Estamos más acostumbrados a encontrar documentación gráfica sobre la Filipinas más conocida, una república del sudeste asiático, situada en el océano Pacífico. Sin embargo, al margen de ciudades más pobladas como Manila o Quezón, adentrarse por los pueblos y aldeas de la Filipina más auténtica es encontrarnos con las raíces indígenas del pueblo tagalo.
Lejos de los mantones de Manila y la herencia española, de la influencia norteamericana y las continuas invasiones, Filipinas es un país de gente trabajadora, de personas unidas a la pesca o, tierra adentro, a las labores del campo, como cualquier otro lugar de campesinado duro con el que sobrevivir ante la fortaleza y la realidad de la tierra.

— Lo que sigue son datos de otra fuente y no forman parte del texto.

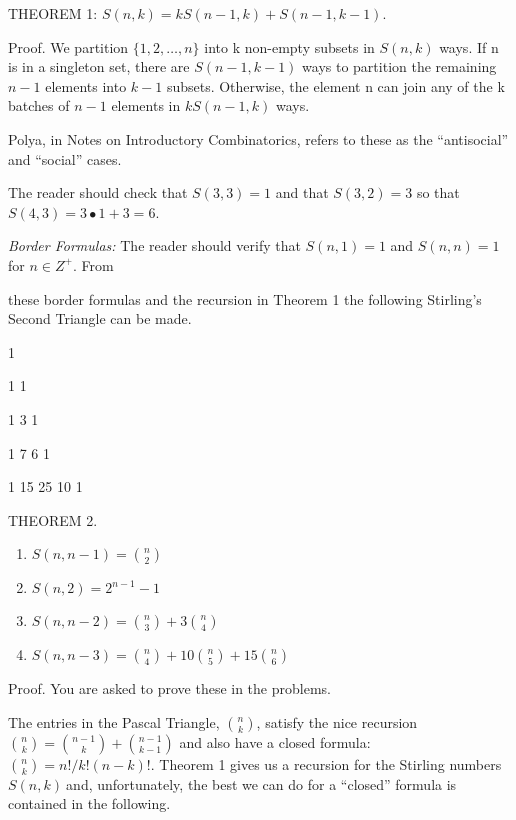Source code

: \documentclass[10pt,letter]{article}
\begin{document}
THEOREM 1:
\(S\left( n,k \right) = kS\left( n - 1,k \right) + S(n - 1,k - 1)\).

Proof. We partition \(\{ 1,2,\ldots,n\}\) into k non-empty subsets in
\(S(n,k)\) ways. If n is in a singleton set, there are
\(S(n - 1,k - 1)\) ways to partition the remaining \(n - 1\) elements
into \(k - 1\) subsets. Otherwise, the element n can join any of the k
batches of \(n - 1\) elements in \(kS(n - 1,k)\) ways.

Polya, in Notes on Introductory Combinatorics, refers to these as the
``antisocial'' and ``social'' cases.

The reader should check that \(S\left( 3,3 \right) = 1\) and that
\(S\left( 3,2 \right) = 3\) so that
\(S\left( 4,3 \right) = 3 \bullet 1 + 3 = 6\).

\emph{Border Formulas:} The reader should verify that
\(S\left( n,1 \right) = 1\) and \(S\left( n,n \right) = 1\) for
\(n \in Z^{+}\). From

these border formulas and the recursion in Theorem 1 the following
Stirling's Second Triangle can be made.

1

1 1

1 3 1

1 7 6 1

1 15 25 10 1

THEOREM 2.
\begin{enumerate}
\def\labelenumi{(\alph{enumi})}

\item
  \(S\left( n,n - 1 \right) =\binom{n}{2}
\)
\item
  \(S\left( n,2 \right) = 2^{n - 1} - 1\)
\item
  \(S\left( n,n - 2 \right) =\binom{n}{3}
 + 3\binom{n}{4}
\)
\item
  \(S\left( n,n - 3 \right) =\binom{n}{4}
 + 10\binom{n}{5}
 + 15\binom{n}{6}
\)

\end{enumerate}

Proof. You are asked to prove these in the problems.

The entries in the Pascal Triangle, \(\binom{n}{k}
\), satisfy the nice recursion \(\binom{n}{k}
 =
\binom{n - 1}{k}
 +\binom{n - 1}{k - 1}
\) and also have a closed formula: \(\binom{n}{k}
 = n!/k!\left( n - k \right)!\). Theorem 1 gives us a
recursion for the Stirling numbers \(S\left( n,k \right)\ \)and,
unfortunately, the best we can do for a ``closed'' formula is contained
in the following.
\end{document}
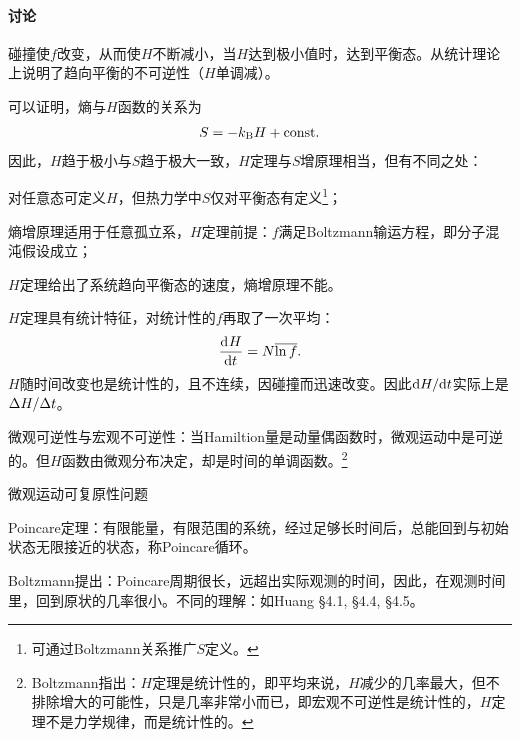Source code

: \paragraph{讨论}
\begin{compactenum}
	\item 碰撞使$f$改变，从而使$H$不断减小，当$H$达到极小值时，达到平衡态。从统计理论上说明了趋向平衡的不可逆性（$H$单调减）。
	\item 可以证明，熵与$H$函数的关系为
	\begin{align}
		S=-k_{\mathrm B} H+\text{const}.
	\end{align}
	因此，$H$趋于极小与$S$趋于极大一致，$H$定理与$S$增原理相当，但有不同之处：
	\begin{compactitem}
		\item 对任意态可定义$H$，但热力学中$S$仅对平衡态有定义\footnote{可通过Boltzmann关系推广$S$定义。}；
		\item 熵增原理适用于任意孤立系，$H$定理前提：$f$满足Boltzmann输运方程，即分子混沌假设成立；
		\item $H$定理给出了系统趋向平衡态的速度，熵增原理不能。
	\end{compactitem}
	\item $H$定理具有统计特征，对统计性的$f$再取了一次平均：
	\[
		\frac{\mathrm{d}^{{}}H}{\mathrm{d}{t}^{{}}}=N\overline{\ln f}.
	\]
	$H$随时间改变也是统计性的，且不连续，因碰撞而迅速改变。因此$\mathop{}\!\mathrm{d} H/\mathrm{d} t$实际上是$\Delta H/\Delta t$。
	\item 微观可逆性与宏观不可逆性：当Hamiltion量是动量偶函数时，微观运动中是可逆的。但$H$函数由微观分布决定，却是时间的单调函数。\footnote{Boltzmann指出：$H$定理是统计性的，即平均来说，$H$减少的几率最大，但不排除增大的可能性，只是几率非常小而已，即宏观不可逆性是统计性的，$H$定理不是力学规律，而是统计性的。}	
	\item 微观运动可复原性问题
	
	Poincare定理：有限能量，有限范围的系统，经过足够长时间后，总能回到与初始状态无限接近的状态，称Poincare循环。

	Boltzmann提出：Poincare周期很长，远超出实际观测的时间，因此，在观测时间里，回到原状的几率很小。不同的理解：如Huang \S 4.1, \S 4.4, \S 4.5。
\end{compactenum}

Es una vida pobre, que coge lo que la agricultura le ofrece para sobrevivir y construir sus típicas casitas, en las que suelen vivir más de una generación de la misma familia.
Rodea a esa vida cotidiana, en la que se mezclan las vivencias de chiquillos y mayores, una naturaleza explosiva, cargada de biodiversidad y absolutamente impredecible; a la que los filipinos respetan y han aprendido a adaptarse, conviviendo en un ambiente que a veces puede resultar hostil. Pero como te dirían ellos, estamos en casa.